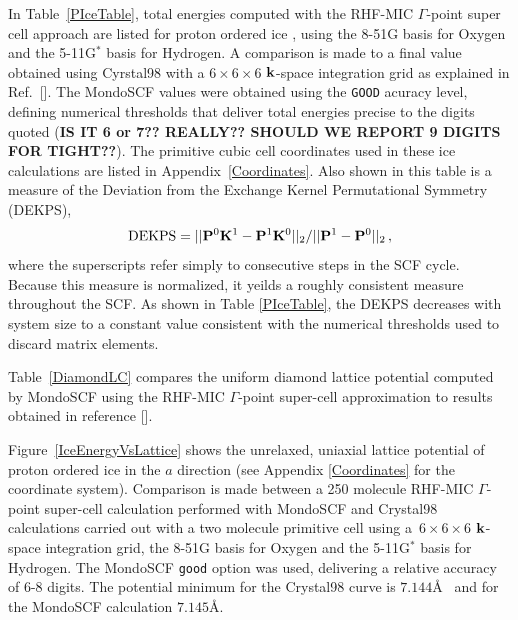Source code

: \documentclass[prb,aps,nobibnotes,twocolumn,doublespace,twocolumngrid,superbib]{revtex4}
\begin{document}
In Table~\ref{PIceTable}, total energies computed with the RHF-MIC $\Gamma$-point
super cell approach are listed for proton ordered ice \cite{SCasassa97}, using the 8-51G basis 
for Oxygen and the 5-11G$^*$ basis for Hydrogen.  A comparison is made to a final 
value obtained using {\sc Cyrstal98} with a $6\times6\times6$ ${\bf k}$-space integration grid
as explained in Ref.~[].  The {\sc MondoSCF} values were obtained 
using the {\tt GOOD} acuracy level, defining numerical thresholds that deliver total energies
precise to the digits quoted ({\bf IS IT 6 or 7?? REALLY?? SHOULD WE REPORT 9 DIGITS FOR TIGHT??}).  
The primitive cubic cell coordinates used in these ice calculations are listed in Appendix~\ref{Coordinates}.   
Also shown in this table is a measure of the 
Deviation from the Exchange Kernel Permutational Symmetry (DEKPS),
\begin{equation}
{\rm DEKPS} = || {\bf P}^0 {\bf K}^1-{\bf P}^1 {\bf K}^0 ||_2/|| {\bf P}^1 - {\bf P}^0||_2 \, ,
\end{equation}
where the superscripts refer simply to consecutive steps in the SCF cycle.  Because this measure
is normalized, it yeilds a roughly consistent measure throughout the SCF.  As shown in Table \ref{PIceTable},
the DEKPS decreases with system size to a constant value consistent with the numerical thresholds used to 
discard matrix elements.   

Table~\ref{DiamondLC}  compares the uniform diamond lattice potential computed 
by MondoSCF using the RHF-MIC $\Gamma$-point super-cell approximation to results obtained in 
reference [].

Figure~\ref{IceEnergyVsLattice} shows the unrelaxed, uniaxial lattice potential of 
proton ordered ice \cite{} in the $a$ direction (see Appendix \ref{Coordinates} for the coordinate system).  
Comparison is made between a 250 molecule RHF-MIC $\Gamma$-point super-cell calculation performed 
with {\sc MondoSCF} and {\sc Crystal98} calculations carried out with a two molecule primitive
cell using a~$6\times6\times6$ ${\bf k}$-space integration grid, the 8-51G basis for Oxygen and the 
5-11G${^*}$ basis for Hydrogen.  The {\sc MondoSCF} {\tt good} option was used, delivering 
a relative accuracy of 6-8 digits. The potential minimum for the {\sc Crystal98} curve is $7.144$\AA~
and  for the {\sc MondoSCF} calculation $7.145$\AA.
\end{document}
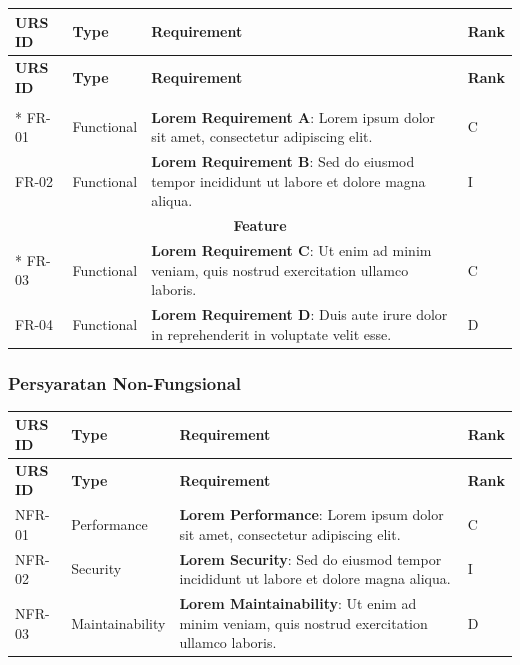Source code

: \documentclass[12pt,a4paper]{article}
\begin{document}
\begin{longtable}{|p{2.5cm}|p{2.5cm}|p{7cm}|p{1.5cm}|}
\hline
\textbf{URS ID} & \textbf{Type} & \textbf{Requirement} & \textbf{Rank} \\
\hline
\endfirsthead
\hline
\textbf{URS ID} & \textbf{Type} & \textbf{Requirement} & \textbf{Rank} \\
\hline
\endhead
\hline
\endfoot

\multicolumn{4}{|c|}{\cellcolor{gray!25}\textbf{General}} \\*
\hline
FR-01 & Functional & \textbf{Lorem Requirement A}: Lorem ipsum dolor sit amet, consectetur adipiscing elit. & C \\
\hline
FR-02 & Functional & \textbf{Lorem Requirement B}: Sed do eiusmod tempor incididunt ut labore et dolore magna aliqua. & I \\
\hline

\multicolumn{4}{|c|}{\cellcolor{gray!25}\textbf{Feature}} \\*
\hline
FR-03 & Functional & \textbf{Lorem Requirement C}: Ut enim ad minim veniam, quis nostrud exercitation ullamco laboris. & C \\
\hline
FR-04 & Functional & \textbf{Lorem Requirement D}: Duis aute irure dolor in reprehenderit in voluptate velit esse. & D \\
\hline

\end{longtable}


\subsubsection{Persyaratan Non-Fungsional}

\begin{longtable}{|p{2.5cm}|p{2.5cm}|p{7cm}|p{1.5cm}|}
\hline
\textbf{URS ID} & \textbf{Type} & \textbf{Requirement} & \textbf{Rank} \\
\hline
\endfirsthead
\hline
\textbf{URS ID} & \textbf{Type} & \textbf{Requirement} & \textbf{Rank} \\
\hline
\endhead
\hline
\endfoot

NFR-01 & Performance & \textbf{Lorem Performance}: Lorem ipsum dolor sit amet, consectetur adipiscing elit. & C \\
\hline

NFR-02 & Security & \textbf{Lorem Security}: Sed do eiusmod tempor incididunt ut labore et dolore magna aliqua. & I \\
\hline

NFR-03 & Maintainability & \textbf{Lorem Maintainability}: Ut enim ad minim veniam, quis nostrud exercitation ullamco laboris. & D \\
\hline

\end{longtable}
\end{document}
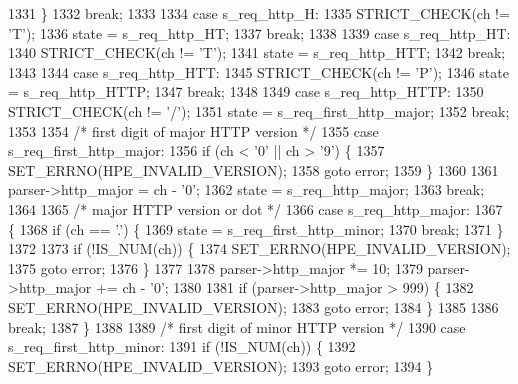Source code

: \begin{DoxyCode}
1331         \}
1332         \textcolor{keywordflow}{break};
1333 
1334       \textcolor{keywordflow}{case} s_req_http_H:
1335         STRICT_CHECK(ch != \textcolor{charliteral}{'T'});
1336         state = s_req_http_HT;
1337         \textcolor{keywordflow}{break};
1338 
1339       \textcolor{keywordflow}{case} s_req_http_HT:
1340         STRICT_CHECK(ch != \textcolor{charliteral}{'T'});
1341         state = s_req_http_HTT;
1342         \textcolor{keywordflow}{break};
1343 
1344       \textcolor{keywordflow}{case} s_req_http_HTT:
1345         STRICT_CHECK(ch != \textcolor{charliteral}{'P'});
1346         state = s_req_http_HTTP;
1347         \textcolor{keywordflow}{break};
1348 
1349       \textcolor{keywordflow}{case} s_req_http_HTTP:
1350         STRICT_CHECK(ch != \textcolor{charliteral}{'/'});
1351         state = s_req_first_http_major;
1352         \textcolor{keywordflow}{break};
1353 
1354       \textcolor{comment}{/* first digit of major HTTP version */}
1355       \textcolor{keywordflow}{case} s_req_first_http_major:
1356         \textcolor{keywordflow}{if} (ch < '0' || ch > \textcolor{charliteral}{'9'}) \{
1357           SET_ERRNO(HPE_INVALID_VERSION);
1358           \textcolor{keywordflow}{goto} error;
1359         \}
1360 
1361         parser->http_major = ch - \textcolor{charliteral}{'0'};
1362         state = s_req_http_major;
1363         \textcolor{keywordflow}{break};
1364 
1365       \textcolor{comment}{/* major HTTP version or dot */}
1366       \textcolor{keywordflow}{case} s_req_http_major:
1367       \{
1368         \textcolor{keywordflow}{if} (ch == \textcolor{charliteral}{'.'}) \{
1369           state = s_req_first_http_minor;
1370           \textcolor{keywordflow}{break};
1371         \}
1372 
1373         \textcolor{keywordflow}{if} (!IS_NUM(ch)) \{
1374           SET_ERRNO(HPE_INVALID_VERSION);
1375           \textcolor{keywordflow}{goto} error;
1376         \}
1377 
1378         parser->http_major *= 10;
1379         parser->http_major += ch - \textcolor{charliteral}{'0'};
1380 
1381         \textcolor{keywordflow}{if} (parser->http_major > 999) \{
1382           SET_ERRNO(HPE_INVALID_VERSION);
1383           \textcolor{keywordflow}{goto} error;
1384         \}
1385 
1386         \textcolor{keywordflow}{break};
1387       \}
1388 
1389       \textcolor{comment}{/* first digit of minor HTTP version */}
1390       \textcolor{keywordflow}{case} s_req_first_http_minor:
1391         \textcolor{keywordflow}{if} (!IS_NUM(ch)) \{
1392           SET_ERRNO(HPE_INVALID_VERSION);
1393           \textcolor{keywordflow}{goto} error;
1394         \}

\end{DoxyCode}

*****

» **Prompt**: Each line from the first line of the records through the line containing "deliver total energies" must be reproduced exactly, with both ends included and all pictures omitted; nothing else belongs in the answer.

» **Response to this exercise**:
Source code

: \documentclass[prb,aps,nobibnotes,twocolumn,doublespace,twocolumngrid,superbib]{revtex4}
\begin{document}
In Table~\ref{PIceTable}, total energies computed with the RHF-MIC $\Gamma$-point
super cell approach are listed for proton ordered ice \cite{SCasassa97}, using the 8-51G basis 
for Oxygen and the 5-11G$^*$ basis for Hydrogen.  A comparison is made to a final 
value obtained using {\sc Cyrstal98} with a $6\times6\times6$ ${\bf k}$-space integration grid
as explained in Ref.~[].  The {\sc MondoSCF} values were obtained 
using the {\tt GOOD} acuracy level, defining numerical thresholds that deliver total energies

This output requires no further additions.